_WORK TO COMPLETE:_
Apart from the pictures, print the data below exactly as given.

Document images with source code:
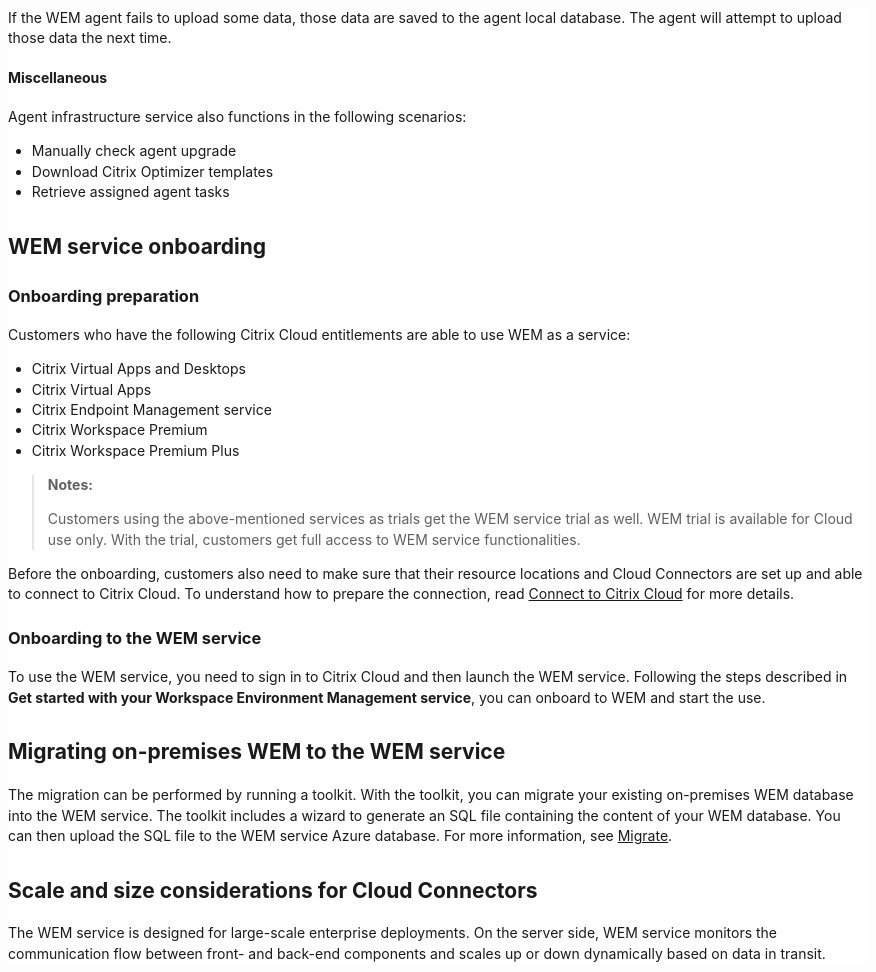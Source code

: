If the WEM agent fails to upload some data, those data are saved to the agent local database. The agent will attempt to upload those data the next time.

#### Miscellaneous

Agent infrastructure service also functions in the following scenarios:

-  Manually check agent upgrade
-  Download Citrix Optimizer templates
-  Retrieve assigned agent tasks

## WEM service onboarding

### Onboarding preparation

Customers who have the following Citrix Cloud entitlements are able to use WEM as a service:

-  Citrix Virtual Apps and Desktops
-  Citrix Virtual Apps
-  Citrix Endpoint Management service
-  Citrix Workspace Premium
-  Citrix Workspace Premium Plus

> **Notes:**
>
> Customers using the above-mentioned services as trials get the WEM service trial as well. WEM trial is available for Cloud use only. With the trial, customers get full access to WEM service functionalities.

Before the onboarding, customers also need to make sure that their resource locations and Cloud Connectors are set up and able to connect to Citrix Cloud. To understand how to prepare the connection, read [Connect to Citrix Cloud](/en-us/citrix-cloud/citrix-cloud-resource-locations/resource-locations.html) for more details.

### Onboarding to the WEM service

To use the WEM service, you need to sign in to Citrix Cloud and then launch the WEM service. Following the steps described in **Get started with your Workspace Environment Management service**, you can onboard to WEM and start the use.

## Migrating on-premises WEM to the WEM service

The migration can be performed by running a toolkit. With the toolkit, you can migrate your existing on-premises WEM database into the WEM service. The toolkit includes a wizard to generate an SQL file containing the content of your WEM database. You can then upload the SQL file to the WEM service Azure database. For more information, see
[Migrate](/en-us/workspace-environment-management/service/migrate.html).

## Scale and size considerations for Cloud Connectors

The WEM service is designed for large-scale enterprise deployments. On the server side, WEM service monitors the communication flow between front- and back-end components and scales up or down dynamically based on data in transit.
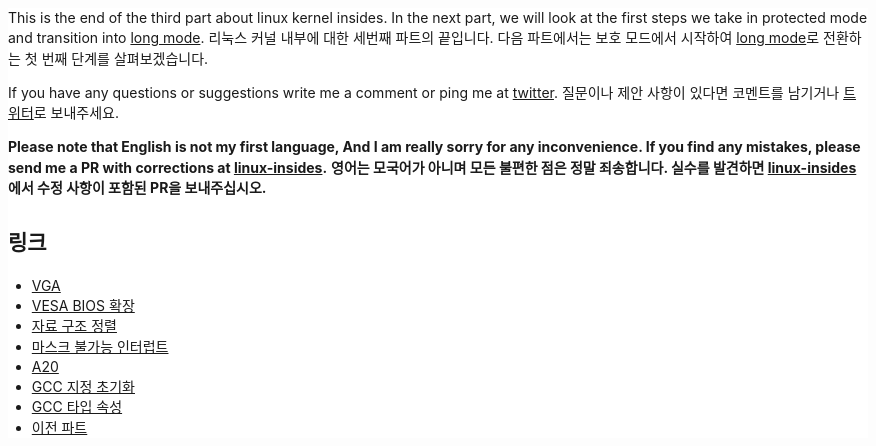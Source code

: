 This is the end of the third part about linux kernel insides. In the next part, we will look at the first steps we take in protected mode and transition into [long mode](http://en.wikipedia.org/wiki/Long_mode).
리눅스 커널 내부에 대한 세번째 파트의 끝입니다. 다음 파트에서는 보호 모드에서 시작하여 [long mode](http://en.wikipedia.org/wiki/Long_mode)로 전환하는 첫 번째 단계를 살펴보겠습니다.

If you have any questions or suggestions write me a comment or ping me at [twitter](https://twitter.com/0xAX).
질문이나 제안 사항이 있다면 코멘트를 남기거나 [트위터](https://twitter.com/0xAX)로 보내주세요.

**Please note that English is not my first language, And I am really sorry for any inconvenience. If you find any mistakes, please send me a PR with corrections at [linux-insides](https://github.com/0xAX/linux-internals).**
**영어는 모국어가 아니며 모든 불편한 점은 정말 죄송합니다. 실수를 발견하면 [linux-insides](https://github.com/0xAX/linux-internals)에서 수정 사항이 포함된 PR을 보내주십시오.**

링크
--------------------------------------------------------------------------------

* [VGA](http://en.wikipedia.org/wiki/Video_Graphics_Array)
* [VESA BIOS 확장](http://en.wikipedia.org/wiki/VESA_BIOS_Extensions)
* [자료 구조 정렬](http://en.wikipedia.org/wiki/Data_structure_alignment)
* [마스크 불가능 인터럽트](http://en.wikipedia.org/wiki/Non-maskable_interrupt)
* [A20](http://en.wikipedia.org/wiki/A20_line)
* [GCC 지정 초기화](https://gcc.gnu.org/onlinedocs/gcc-4.1.2/gcc/Designated-Inits.html)
* [GCC 타입 속성](https://gcc.gnu.org/onlinedocs/gcc/Type-Attributes.html)
* [이전 파트](linux-bootstrap-2.md)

_WRITTEN REPLY:_
Source code

:If the WEM agent fails to upload some data, those data are saved to the agent local database. The agent will attempt to upload those data the next time.

#### Miscellaneous

Agent infrastructure service also functions in the following scenarios:

-  Manually check agent upgrade
-  Download Citrix Optimizer templates
-  Retrieve assigned agent tasks

## WEM service onboarding

### Onboarding preparation

Customers who have the following Citrix Cloud entitlements are able to use WEM as a service:

-  Citrix Virtual Apps and Desktops
-  Citrix Virtual Apps
-  Citrix Endpoint Management service
-  Citrix Workspace Premium
-  Citrix Workspace Premium Plus

> **Notes:**
>
> Customers using the above-mentioned services as trials get the WEM service trial as well. WEM trial is available for Cloud use only. With the trial, customers get full access to WEM service functionalities.

Before the onboarding, customers also need to make sure that their resource locations and Cloud Connectors are set up and able to connect to Citrix Cloud. To understand how to prepare the connection, read [Connect to Citrix Cloud](/en-us/citrix-cloud/citrix-cloud-resource-locations/resource-locations.html) for more details.

### Onboarding to the WEM service

To use the WEM service, you need to sign in to Citrix Cloud and then launch the WEM service. Following the steps described in **Get started with your Workspace Environment Management service**, you can onboard to WEM and start the use.

## Migrating on-premises WEM to the WEM service

The migration can be performed by running a toolkit. With the toolkit, you can migrate your existing on-premises WEM database into the WEM service. The toolkit includes a wizard to generate an SQL file containing the content of your WEM database. You can then upload the SQL file to the WEM service Azure database. For more information, see
[Migrate](/en-us/workspace-environment-management/service/migrate.html).

## Scale and size considerations for Cloud Connectors

The WEM service is designed for large-scale enterprise deployments. On the server side, WEM service monitors the communication flow between front- and back-end components and scales up or down dynamically based on data in transit.
Source code

: This is the end of the third part about linux kernel insides. In the next part, we will look at the first steps we take in protected mode and transition into [long mode](http://en.wikipedia.org/wiki/Long_mode).
리눅스 커널 내부에 대한 세번째 파트의 끝입니다. 다음 파트에서는 보호 모드에서 시작하여 [long mode](http://en.wikipedia.org/wiki/Long_mode)로 전환하는 첫 번째 단계를 살펴보겠습니다.

If you have any questions or suggestions write me a comment or ping me at [twitter](https://twitter.com/0xAX).
질문이나 제안 사항이 있다면 코멘트를 남기거나 [트위터](https://twitter.com/0xAX)로 보내주세요.

**Please note that English is not my first language, And I am really sorry for any inconvenience. If you find any mistakes, please send me a PR with corrections at [linux-insides](https://github.com/0xAX/linux-internals).**
**영어는 모국어가 아니며 모든 불편한 점은 정말 죄송합니다. 실수를 발견하면 [linux-insides](https://github.com/0xAX/linux-internals)에서 수정 사항이 포함된 PR을 보내주십시오.**

링크
--------------------------------------------------------------------------------

* [VGA](http://en.wikipedia.org/wiki/Video_Graphics_Array)
* [VESA BIOS 확장](http://en.wikipedia.org/wiki/VESA_BIOS_Extensions)
* [자료 구조 정렬](http://en.wikipedia.org/wiki/Data_structure_alignment)
* [마스크 불가능 인터럽트](http://en.wikipedia.org/wiki/Non-maskable_interrupt)
* [A20](http://en.wikipedia.org/wiki/A20_line)
* [GCC 지정 초기화](https://gcc.gnu.org/onlinedocs/gcc-4.1.2/gcc/Designated-Inits.html)
* [GCC 타입 속성](https://gcc.gnu.org/onlinedocs/gcc/Type-Attributes.html)
* [이전 파트](linux-bootstrap-2.md)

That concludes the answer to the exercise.